I never thought I'd find these things outside of China, so I was delighted when I found a place selling mangosteens on Granville Island a year or so ago. I ravenously bought a bunch and took them home, only to discover that the inside was all rotten. The skin of all the mangosteens at that place were a lot harder than I remembered them being on the fruit I ate in Yunnan, indicating clearly that they are overripe.

I've since noticed lots of other Asian markets selling the fruits, but they all uniformly seem to be overripe. I bought some the other day at a mini-mart called "Joyce 33" on Kingsway that seemed to have fresher fruit, hoping that I would have better luck, but as before, this is what the inside looked like:



YUCK! Look at that yellow pus. Disgusting. Refer to the Wiki entry to see what a ripe mangosteen should look like.

Is it just my bad luck? Am I picking these wrong? People at the same store were buying these things by the dozen, and they seemed to know what they were looking for, so I suspect I might just not be picking them right. I'm eager to re-live that Yunnan experience. Mangosteens are AMAZING when they're just the right ripeness.

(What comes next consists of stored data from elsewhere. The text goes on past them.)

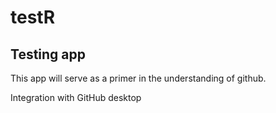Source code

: # testR

## Testing app

This app will serve as a primer in the understanding of github.

Integration with GitHub desktop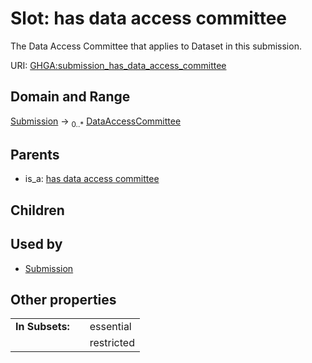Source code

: 
# Slot: has data access committee


The Data Access Committee that applies to Dataset in this submission.

URI: [GHGA:submission_has_data_access_committee](https://w3id.org/GHGA/submission_has_data_access_committee)


## Domain and Range

[Submission](Submission.md) &#8594;  <sub>0..\*</sub> [DataAccessCommittee](DataAccessCommittee.md)

## Parents

 *  is_a: [has data access committee](has_data_access_committee.md)

## Children


## Used by

 * [Submission](Submission.md)

## Other properties

|  |  |  |
| --- | --- | --- |
| **In Subsets:** | | essential |
|  | | restricted |

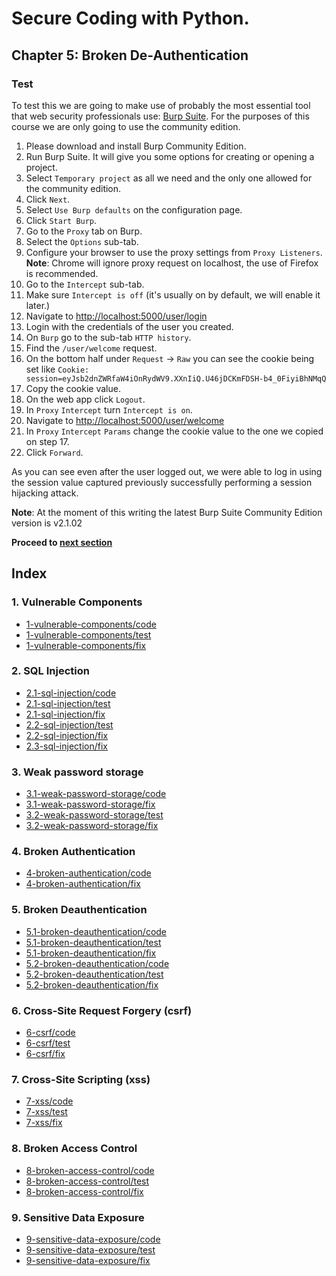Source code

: # Secure Coding with Python.

## Chapter 5: Broken De-Authentication
### Test
To test this we are going to make use of probably the most essential tool that web security professionals use:
[Burp Suite](https://portswigger.net/burp). For the purposes of this course we are only going to use the community
edition. 

1. Please download and install Burp Community Edition.
2. Run Burp Suite. It will give you some options for creating or opening a project.
3. Select `Temporary project` as all we need and the only one allowed for the community edition. 
4. Click `Next`.
5. Select `Use Burp defaults` on the configuration page.
6. Click `Start Burp`.
7. Go to the `Proxy` tab on Burp.
8. Select the `Options` sub-tab.
9. Configure your browser to use the proxy settings from `Proxy Listeners`. **Note**: Chrome will ignore proxy request on localhost, the use of Firefox is recommended.
10. Go to the `Intercept` sub-tab.
11. Make sure `Intercept is off` (it's usually on by default, we will enable it later.)
12. Navigate to [http://localhost:5000/user/login](http://localhost:5000/user/login)
13. Login with the credentials of the user you created.
14. On `Burp` go to the sub-tab `HTTP history`.
15. Find the `/user/welcome` request.
16. On the bottom half under `Request` -> `Raw` you can see the cookie being set like `Cookie: session=eyJsb2dnZWRfaW4iOnRydWV9.XXnIiQ.U46jDCKmFDSH-b4_0FiyiBhNMqQ`
17. Copy the cookie value.
18. On the web app click `Logout`.
19. In `Proxy` `Intercept` turn `Intercept is on`.
20. Navigate to [http://localhost:5000/user/welcome](http://localhost:5000/user/welcome)
21. In `Proxy` `Intercept` `Params` change the cookie value to the one we copied on step 17. 
22. Click `Forward`.

As you can see even after the user logged out, we were able to log in using the session value captured previously
successfully performing a session hijacking attack.

**Note**: At the moment of this writing the latest Burp Suite Community Edition version is v2.1.02


**Proceed to [next section](https://github.com/nxvl/secure-coding-with-python/tree/5.1-broken-deauthentication/fix)**

## Index
### 1. Vulnerable Components
* [1-vulnerable-components/code](https://github.com/nxvl/secure-coding-with-python/tree/1-vulnerable-components/code) 
* [1-vulnerable-components/test](https://github.com/nxvl/secure-coding-with-python/tree/1-vulnerable-components/test)
* [1-vulnerable-components/fix](https://github.com/nxvl/secure-coding-with-python/tree/1-vulnerable-components/fix)

### 2. SQL Injection
* [2.1-sql-injection/code](https://github.com/nxvl/secure-coding-with-python/tree/2.1-sql-injection/code) 
* [2.1-sql-injection/test](https://github.com/nxvl/secure-coding-with-python/tree/2.1-sql-injection/test)
* [2.1-sql-injection/fix](https://github.com/nxvl/secure-coding-with-python/tree/2.1-sql-injection/fix)
* [2.2-sql-injection/test](https://github.com/nxvl/secure-coding-with-python/tree/2.2-sql-injection/test)
* [2.2-sql-injection/fix](https://github.com/nxvl/secure-coding-with-python/tree/2.2-sql-injection/fix)
* [2.3-sql-injection/fix](https://github.com/nxvl/secure-coding-with-python/tree/2.3-sql-injection/fix)

### 3. Weak password storage
* [3.1-weak-password-storage/code](https://github.com/nxvl/secure-coding-with-python/tree/3.1-weak-password-storage/code) 
* [3.1-weak-password-storage/fix](https://github.com/nxvl/secure-coding-with-python/tree/3.1-weak-password-storage/fix)
* [3.2-weak-password-storage/test](https://github.com/nxvl/secure-coding-with-python/tree/3.2-weak-password-storage/test)
* [3.2-weak-password-storage/fix](https://github.com/nxvl/secure-coding-with-python/tree/3.2-weak-password-storage/fix)

### 4. Broken Authentication
* [4-broken-authentication/code](https://github.com/nxvl/secure-coding-with-python/tree/4-broken-authentication/code) 
* [4-broken-authentication/fix](https://github.com/nxvl/secure-coding-with-python/tree/4-broken-authentication/fix)

### 5. Broken Deauthentication
* [5.1-broken-deauthentication/code](https://github.com/nxvl/secure-coding-with-python/tree/5.1-broken-deauthentication/code) 
* [5.1-broken-deauthentication/test](https://github.com/nxvl/secure-coding-with-python/tree/5.1-broken-deauthentication/test)
* [5.1-broken-deauthentication/fix](https://github.com/nxvl/secure-coding-with-python/tree/5.1-broken-deauthentication/fix)
* [5.2-broken-deauthentication/code](https://github.com/nxvl/secure-coding-with-python/tree/5.2-broken-deauthentication/code) 
* [5.2-broken-deauthentication/test](https://github.com/nxvl/secure-coding-with-python/tree/5.2-broken-deauthentication/test)
* [5.2-broken-deauthentication/fix](https://github.com/nxvl/secure-coding-with-python/tree/5.2-broken-deauthentication/fix)

### 6. Cross-Site Request Forgery (csrf)
* [6-csrf/code](https://github.com/nxvl/secure-coding-with-python/tree/6-csrf/code) 
* [6-csrf/test](https://github.com/nxvl/secure-coding-with-python/tree/6-csrf/test)
* [6-csrf/fix](https://github.com/nxvl/secure-coding-with-python/tree/6-csrf/fix)

### 7. Cross-Site Scripting (xss)
* [7-xss/code](https://github.com/nxvl/secure-coding-with-python/tree/7-xss/code) 
* [7-xss/test](https://github.com/nxvl/secure-coding-with-python/tree/7-xss/test)
* [7-xss/fix](https://github.com/nxvl/secure-coding-with-python/tree/7-xss/fix)

### 8. Broken Access Control
* [8-broken-access-control/code](https://github.com/nxvl/secure-coding-with-python/tree/8-broken-access-control/code) 
* [8-broken-access-control/test](https://github.com/nxvl/secure-coding-with-python/tree/8-broken-access-control/test)
* [8-broken-access-control/fix](https://github.com/nxvl/secure-coding-with-python/tree/8-broken-access-control/fix)

### 9. Sensitive Data Exposure
* [9-sensitive-data-exposure/code](https://github.com/nxvl/secure-coding-with-python/tree/9-sensitive-data-exposure/code) 
* [9-sensitive-data-exposure/test](https://github.com/nxvl/secure-coding-with-python/tree/9-sensitive-data-exposure/test)
* [9-sensitive-data-exposure/fix](https://github.com/nxvl/secure-coding-with-python/tree/9-sensitive-data-exposure/fix)
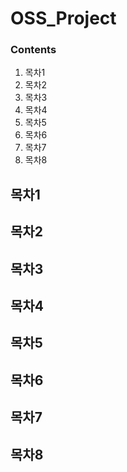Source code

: # OSS_Project

### Contents
1. 목차1
2. 목차2
3. 목차3
4. 목차4
5. 목차5
6. 목차6
7. 목차7
8. 목차8


## 목차1



## 목차2



## 목차3


## 목차4


## 목차5


## 목차6


## 목차7


## 목차8
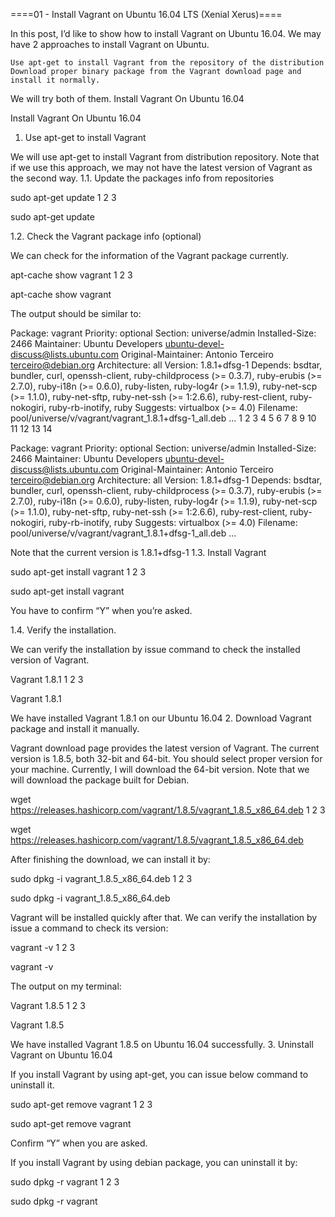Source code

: ====01 - Install Vagrant on Ubuntu 16.04 LTS (Xenial Xerus)====

In this post, I’d like to show how to install Vagrant on Ubuntu 16.04. We may have 2 approaches to install Vagrant on Ubuntu.

    Use apt-get to install Vagrant from the repository of the distribution
    Download proper binary package from the Vagrant download page and install it normally.

We will try both of them.
Install Vagrant On Ubuntu 16.04

Install Vagrant On Ubuntu 16.04
1. Use apt-get to install Vagrant

We will use apt-get to install Vagrant from distribution repository. Note that if we use this approach, we may not have the latest version of Vagrant as the second way.
1.1. Update the packages info from repositories

sudo apt-get update
1
2
3


sudo apt-get update

1.2. Check the Vagrant package info (optional)

We can check for the information of the Vagrant package currently.

apt-cache show vagrant
1
2
3


apt-cache show vagrant


The output should be similar to:

Package: vagrant
Priority: optional
Section: universe/admin
Installed-Size: 2466
Maintainer: Ubuntu Developers <ubuntu-devel-discuss@lists.ubuntu.com>
Original-Maintainer: Antonio Terceiro <terceiro@debian.org>
Architecture: all
Version: 1.8.1+dfsg-1
Depends: bsdtar, bundler, curl, openssh-client, ruby-childprocess (>= 0.3.7), ruby-erubis (>= 2.7.0), ruby-i18n (>= 0.6.0), ruby-listen, ruby-log4r (>= 1.1.9), ruby-net-scp (>= 1.1.0), ruby-net-sftp, ruby-net-ssh (>= 1:2.6.6), ruby-rest-client, ruby-nokogiri, ruby-rb-inotify, ruby
Suggests: virtualbox (>= 4.0)
Filename: pool/universe/v/vagrant/vagrant_1.8.1+dfsg-1_all.deb
...
1
2
3
4
5
6
7
8
9
10
11
12
13
14


Package: vagrant
Priority: optional
Section: universe/admin
Installed-Size: 2466
Maintainer: Ubuntu Developers <ubuntu-devel-discuss@lists.ubuntu.com>
Original-Maintainer: Antonio Terceiro <terceiro@debian.org>
Architecture: all
Version: 1.8.1+dfsg-1
Depends: bsdtar, bundler, curl, openssh-client, ruby-childprocess (>= 0.3.7), ruby-erubis (>= 2.7.0), ruby-i18n (>= 0.6.0), ruby-listen, ruby-log4r (>= 1.1.9), ruby-net-scp (>= 1.1.0), ruby-net-sftp, ruby-net-ssh (>= 1:2.6.6), ruby-rest-client, ruby-nokogiri, ruby-rb-inotify, ruby
Suggests: virtualbox (>= 4.0)
Filename: pool/universe/v/vagrant/vagrant_1.8.1+dfsg-1_all.deb
...


Note that the current version is 1.8.1+dfsg-1
1.3. Install Vagrant

sudo apt-get install vagrant
1
2
3


sudo apt-get install vagrant

You have to confirm “Y” when you’re asked.

1.4. Verify the installation.

We can verify the installation by issue command to check the installed version of Vagrant.

Vagrant 1.8.1
1
2
3


Vagrant 1.8.1


We have installed Vagrant 1.8.1 on our Ubuntu 16.04
2. Download Vagrant package and install it manually.

Vagrant download page provides the latest version of Vagrant. The current version is 1.8.5, both 32-bit and 64-bit. You should select proper version for your machine. Currently, I will download the 64-bit version. Note that we will download the package built for Debian.

wget https://releases.hashicorp.com/vagrant/1.8.5/vagrant_1.8.5_x86_64.deb
1
2
3


wget https://releases.hashicorp.com/vagrant/1.8.5/vagrant_1.8.5_x86_64.deb


After finishing the download, we can install it by:

sudo dpkg -i vagrant_1.8.5_x86_64.deb
1
2
3


sudo dpkg -i vagrant_1.8.5_x86_64.deb


Vagrant will be installed quickly after that. We can verify the installation by issue a command to check its version:

vagrant -v
1
2
3


vagrant -v


The output on my terminal:

Vagrant 1.8.5
1
2
3


Vagrant 1.8.5


We have installed Vagrant 1.8.5 on Ubuntu 16.04 successfully.
3. Uninstall Vagrant on Ubuntu 16.04

If you install Vagrant by using apt-get, you can issue below command to uninstall it.

sudo apt-get remove vagrant
1
2
3


sudo apt-get remove vagrant


Confirm “Y” when you are asked.

If you install Vagrant by using debian package, you can uninstall it by:

sudo dpkg -r vagrant
1
2
3


sudo dpkg -r vagrant
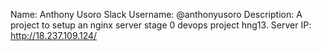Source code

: Name: Anthony Usoro
Slack Username: @anthonyusoro
Description: A project to setup an nginx server stage 0 devops project hng13.
Server IP: http://18.237.109.124/
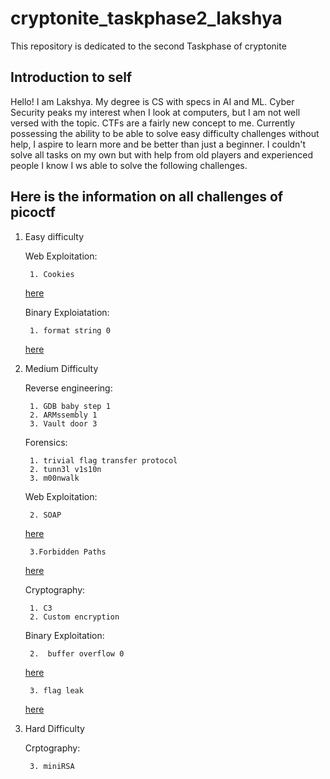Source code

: # cryptonite_taskphase2_lakshya
This repository is dedicated to the second Taskphase of cryptonite

## Introduction to self
Hello! I am Lakshya. My degree is CS with specs in AI and ML.
Cyber Security peaks my interest when I look at computers, but I am not well versed with the topic. 
CTFs are a fairly new concept to me. Currently possessing the ability to be able to solve easy difficulty challenges without help,
I aspire to learn more and be better than just a beginner. I couldn't solve all tasks on my own but with help from old players and experienced people I know
I ws able to solve the following challenges.

## Here is the information on all challenges of picoctf
1. Easy difficulty

	Web Exploitation:

		1. Cookies
   [here](https://github.com/ElaLakshya/cryptonite_taskphase2_lakshya/blob/main/Web_Exploitation/cookies.md)

	Binary Exploiatation:

		1. format string 0
   [here](https://github.com/ElaLakshya/cryptonite_taskphase2_lakshya/blob/main/Binary_Exploitation/format-string-0.md)
   
3. Medium Difficulty

	Reverse engineering:

		1. GDB baby step 1
		2. ARMssembly 1
		3. Vault door 3
   
	Forensics:

		1. trivial flag transfer protocol
		2. tunn3l v1s10n
		3. m00nwalk
   
	Web Exploitation:

		2. SOAP
   
   [here](https://github.com/ElaLakshya/cryptonite_taskphase2_lakshya/blob/main/Web_Exploitation/Forbidden_Paths.md)
   
		3.Forbidden Paths
   
   [here](https://github.com/ElaLakshya/cryptonite_taskphase2_lakshya/blob/main/Web_Exploitation/SOAP.md)
   
	Cryptography:

		1. C3
		2. Custom encryption
   
	Binary Exploitation:

		2.  buffer overflow 0

   [here](https://github.com/ElaLakshya/cryptonite_taskphase2_lakshya/blob/main/Binary_Exploitation/buffer-overflow-0.md)
   
		3. flag leak
   
   [here](https://github.com/ElaLakshya/cryptonite_taskphase2_lakshya/blob/main/Binary_Exploitation/flag-leak.md)
   
5. Hard Difficulty

	Crptography:

		3. miniRSA
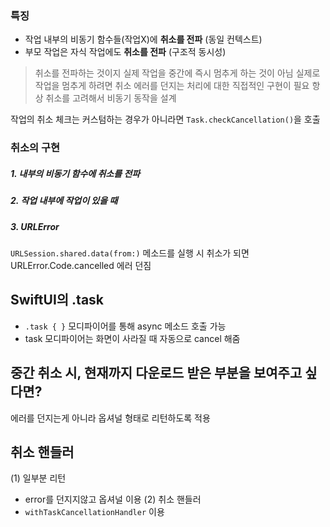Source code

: ### 특징
- 작업 내부의 비동기 함수들(작업X)에 **취소를 전파** (동일 컨텍스트)
- 부모 작업은 자식 작업에도 **취소를 전파** (구조적 동시성) 

> 취소를 전파하는 것이지 실제 작업을 중간에 즉시 멈추게 하는 것이 아님
> 실제로 작업을 멈추게 하려면 취소 에러를 던지는 처리에 대한 직접적인 구현이 필요
> 항상 취소를 고려해서 비동기 동작을 설계

작업의 취소 체크는 커스텀하는 경우가 아니라면 `Task.checkCancellation()`을 호출
### 취소의 구현
##### 1. 내부의 비동기 함수에 취소를 전파
##### 2. 작업 내부에 작업이 있을 때
##### 3. URLError
`URLSession.shared.data(from:)` 메소드를 실행 시 취소가 되면 URLError.Code.cancelled 에러 던짐
## SwiftUI의 .task
- `.task { }` 모디파이어를 통해 async 메소드 호출 가능
- task 모디파이어는 화면이 사라질 때 자동으로 cancel 해줌
## 중간 취소 시, 현재까지 다운로드 받은 부분을 보여주고 싶다면?
에러를 던지는게 아니라 옵셔널 형태로 리턴하도록 적용
## 취소 핸들러
(1) 일부분 리턴
- error를 던지지않고 옵셔널 이용
(2) 취소 핸들러
- `withTaskCancellationHandler` 이용



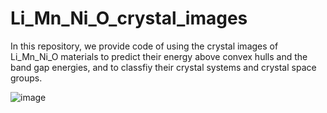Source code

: # Li_Mn_Ni_O_crystal_images
In this repository, we provide code of using the crystal images of Li_Mn_Ni_O materials to predict their energy above convex hulls and the band gap energies, 
and to classfiy their crystal systems and crystal space groups.

![image](https://github.com/MIIMSEKAIST/Li_Mn_Ni_O_crystal_images/assets/135204361/2a348aef-baf3-4d39-91ef-71f424bd25c1)

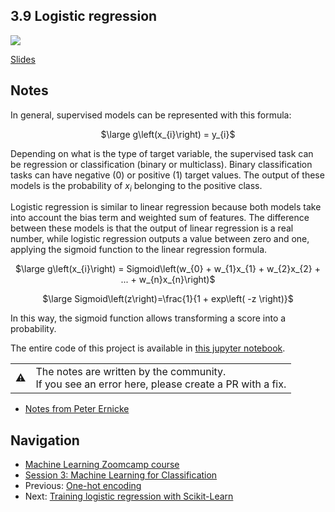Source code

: 
## 3.9 Logistic regression

<a href="https://www.youtube.com/watch?v=7KFE2ltnBAg&list=PL3MmuxUbc_hIhxl5Ji8t4O6lPAOpHaCLR"><img src="images/thumbnail-3-09.jpg"></a>

[Slides](https://www.slideshare.net/AlexeyGrigorev/ml-zoomcamp-3-machine-learning-for-classification)


## Notes

In general, supervised models can be represented with this formula: 

<p align="center">
    $\large g\left(x_{i}\right) = y_{i}$
</p>

Depending on what is the type of target variable, the supervised task can be regression or classification (binary or multiclass). Binary classification tasks can have negative (0) or positive (1) target values. The output of these models is the probability of $x_i$ belonging to the positive class.  

Logistic regression is similar to linear regression because both models take into account the bias term and weighted sum of features. The difference between these models is that the output of linear regression is a real number, while logistic regression outputs a value between zero and one, applying the sigmoid function to the linear regression formula. 

<p align="center">
    $\large g\left(x_{i}\right) = Sigmoid\left(w_{0} + w_{1}x_{1} + w_{2}x_{2} + ... + w_{n}x_{n}\right)$
</p>

<p align="center">
    $\large Sigmoid\left(z\right)=\frac{1}{1 + exp\left( -z \right)}$
</p>

In this way, the sigmoid function allows transforming a score into a probability. 

The entire code of this project is available in [this jupyter notebook](https://github.com/DataTalksClub/machine-learning-zoomcamp/blob/master/03-classification/notebook.ipynb). 

<table>
   <tr>
      <td>⚠️</td>
      <td>
         The notes are written by the community. <br>
         If you see an error here, please create a PR with a fix.
      </td>
   </tr>
</table>

* [Notes from Peter Ernicke](https://knowmledge.com/2023/09/30/ml-zoomcamp-2023-machine-learning-for-classification-part-9/)

## Navigation

* [Machine Learning Zoomcamp course](../)
* [Session 3: Machine Learning for Classification](./)
* Previous: [One-hot encoding](08-ohe.md)
* Next: [Training logistic regression with Scikit-Learn](10-training-log-reg.md)
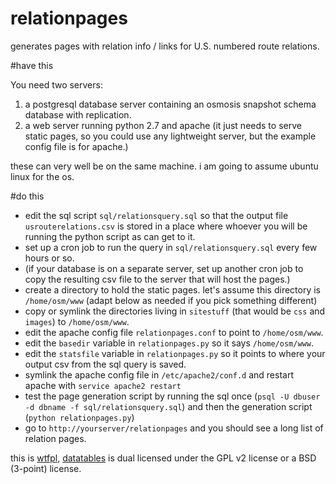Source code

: relationpages
=============

generates pages with relation info / links for U.S.  numbered route relations.

#have this

You need two servers: 

1. a postgresql database server containing an osmosis snapshot schema database with replication.
2. a web server running python 2.7 and apache (it just needs to serve static pages, so you could use any lightweight server, but the example config file is for apache.)

these can very well be on the same machine. i am going to assume ubuntu linux for the os.

#do this 

* edit the sql script `sql/relationsquery.sql` so that the output file `usrouterelations.csv` is stored in a place where whoever you will be running the python script as can get to it.
* set up a cron job to run the query in `sql/relationsquery.sql` every few hours or so.
* (if your database is on a separate server, set up another cron job to copy the resulting csv file to the server that will host the pages.)
* create a directory to hold the static pages. let's assume this directory is `/home/osm/www` (adapt below as needed if you pick something different)
* copy or symlink the directories living in `sitestuff` (that would be `css` and `images`) to `/home/osm/www`.
* edit the apache config file `relationpages.conf` to point to `/home/osm/www`.
* edit the `basedir` variable in `relationpages.py` so it says `/home/osm/www`.
* edit the `statsfile` variable in `relationpages.py` so it points to where your output csv from the sql query is saved.
* symlink the apache config file in `/etc/apache2/conf.d` and restart apache with `service apache2 restart`
* test the page generation script by running the sql once (`psql -U dbuser -d dbname -f sql/relationsquery.sql`) and then the generation script (`python relationpages.py`)
* go to `http://yourserver/relationpages` and you should see a long list of relation pages.

this is [wtfpl](http://www.wtfpl.net), [datatables](http://www.datatables.net/) is dual licensed under the GPL v2 license or a BSD (3-point) license.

When ripe, the skin is a little firm but gives way with a little pressure. When overripe, as here, the skin is bark-like and impossible to open by hand. I had to use a hammer(!) to open this one. Breaking open the inch-thick hard skin reveals a globe of soft, delicate, pure white inside. The skin should be purple, not brown as here, and the pulp pure silky white.

The pulp consists of five or six carpels in the manner of the sections of oranges. One of these contains a large seed, while the others are pure flesh. It's a great fruit because the flesh is so soft and juicy that you barely need to chew, and it's very sweet without being either too fibrous in the manner of an orange, nor too sour, nor too pasty.

According to the Wiki entry, Mangosteens were still somewhat of a rare find elsewhere like in the U.S. up until 2007 due to restrictions on exports due to the possibility of the fruit harboring the Asian fruit fly, but since then mangosteens grown in Puerto Rico have begun to appear. I don't remember seeing them in Vancouver before we visited Yunnan in May of 2007, which seems to jibe with this information. That, or I just wasn't looking. Everywhere in the world until a few years ago these were still quite a rare find. Kweepo says that these were even unavailable in Beijing, where she grew up.

The mini-mart where I found my mangosteens the other day was selling them for an incredible $0.99/lb. They go for up to $4.99 elsewhere. Apparently fresh mangosteens have been found going for up to $45/lb in places like New York.

I'm sure there must be some places selling good mangosteens somewhere, considering how ubiquitous they've become in the last few years.

1 comment:

  1. In Asia (mostly Chinese-speaking places)...mangosteen = queen of fruits! YUMMY!